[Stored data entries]
Content starts

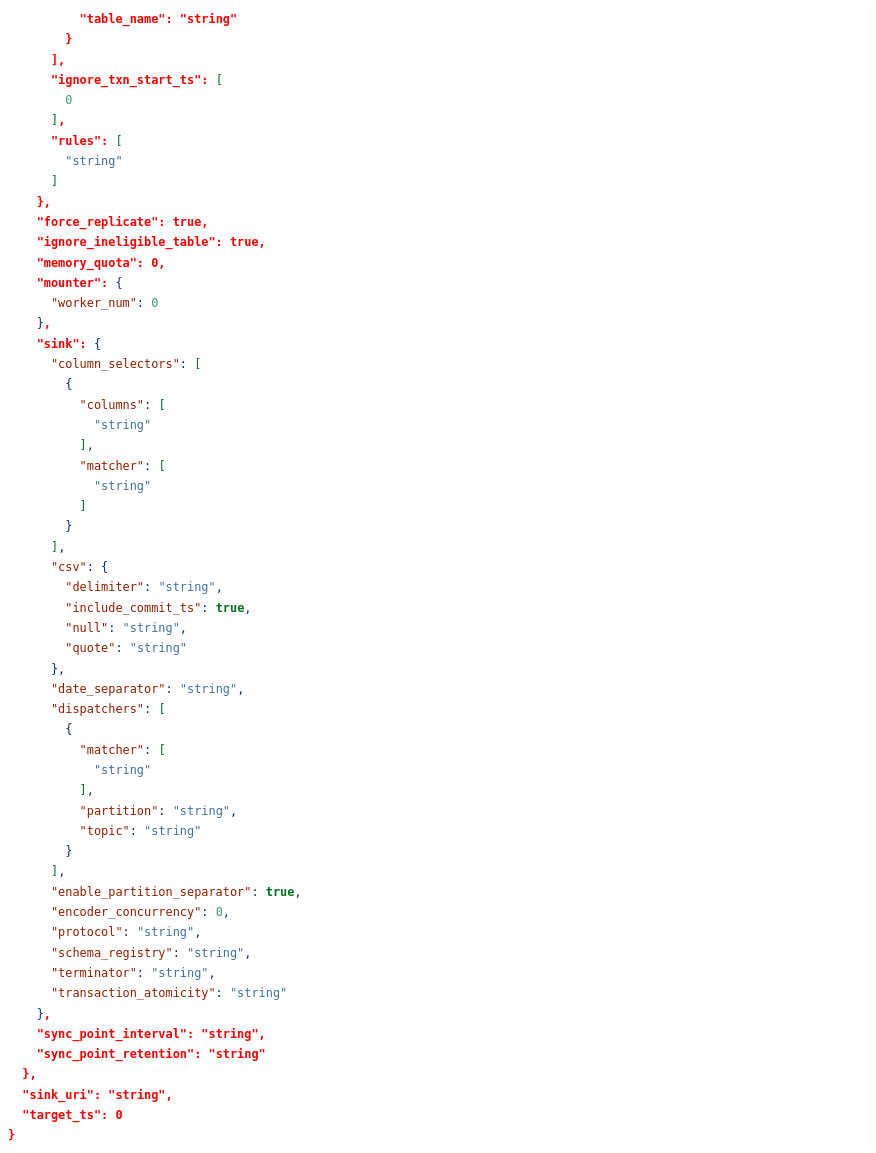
 ```json
          "table_name": "string"
        }
      ],
      "ignore_txn_start_ts": [
        0
      ],
      "rules": [
        "string"
      ]
    },
    "force_replicate": true,
    "ignore_ineligible_table": true,
    "memory_quota": 0,
    "mounter": {
      "worker_num": 0
    },
    "sink": {
      "column_selectors": [
        {
          "columns": [
            "string"
          ],
          "matcher": [
            "string"
          ]
        }
      ],
      "csv": {
        "delimiter": "string",
        "include_commit_ts": true,
        "null": "string",
        "quote": "string"
      },
      "date_separator": "string",
      "dispatchers": [
        {
          "matcher": [
            "string"
          ],
          "partition": "string",
          "topic": "string"
        }
      ],
      "enable_partition_separator": true,
      "encoder_concurrency": 0,
      "protocol": "string",
      "schema_registry": "string",
      "terminator": "string",
      "transaction_atomicity": "string"
    },
    "sync_point_interval": "string",
    "sync_point_retention": "string"
  },
  "sink_uri": "string",
  "target_ts": 0
}
```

Content ends

HOW TO COMPLETE THIS TASK:
Each record above, in full: return it exactly, pictures excluded.

PROBLEM SOLUTION:
 ```json
          "table_name": "string"
        }
      ],
      "ignore_txn_start_ts": [
        0
      ],
      "rules": [
        "string"
      ]
    },
    "force_replicate": true,
    "ignore_ineligible_table": true,
    "memory_quota": 0,
    "mounter": {
      "worker_num": 0
    },
    "sink": {
      "column_selectors": [
        {
          "columns": [
            "string"
          ],
          "matcher": [
            "string"
          ]
        }
      ],
      "csv": {
        "delimiter": "string",
        "include_commit_ts": true,
        "null": "string",
        "quote": "string"
      },
      "date_separator": "string",
      "dispatchers": [
        {
          "matcher": [
            "string"
          ],
          "partition": "string",
          "topic": "string"
        }
      ],
      "enable_partition_separator": true,
      "encoder_concurrency": 0,
      "protocol": "string",
      "schema_registry": "string",
      "terminator": "string",
      "transaction_atomicity": "string"
    },
    "sync_point_interval": "string",
    "sync_point_retention": "string"
  },
  "sink_uri": "string",
  "target_ts": 0
}
```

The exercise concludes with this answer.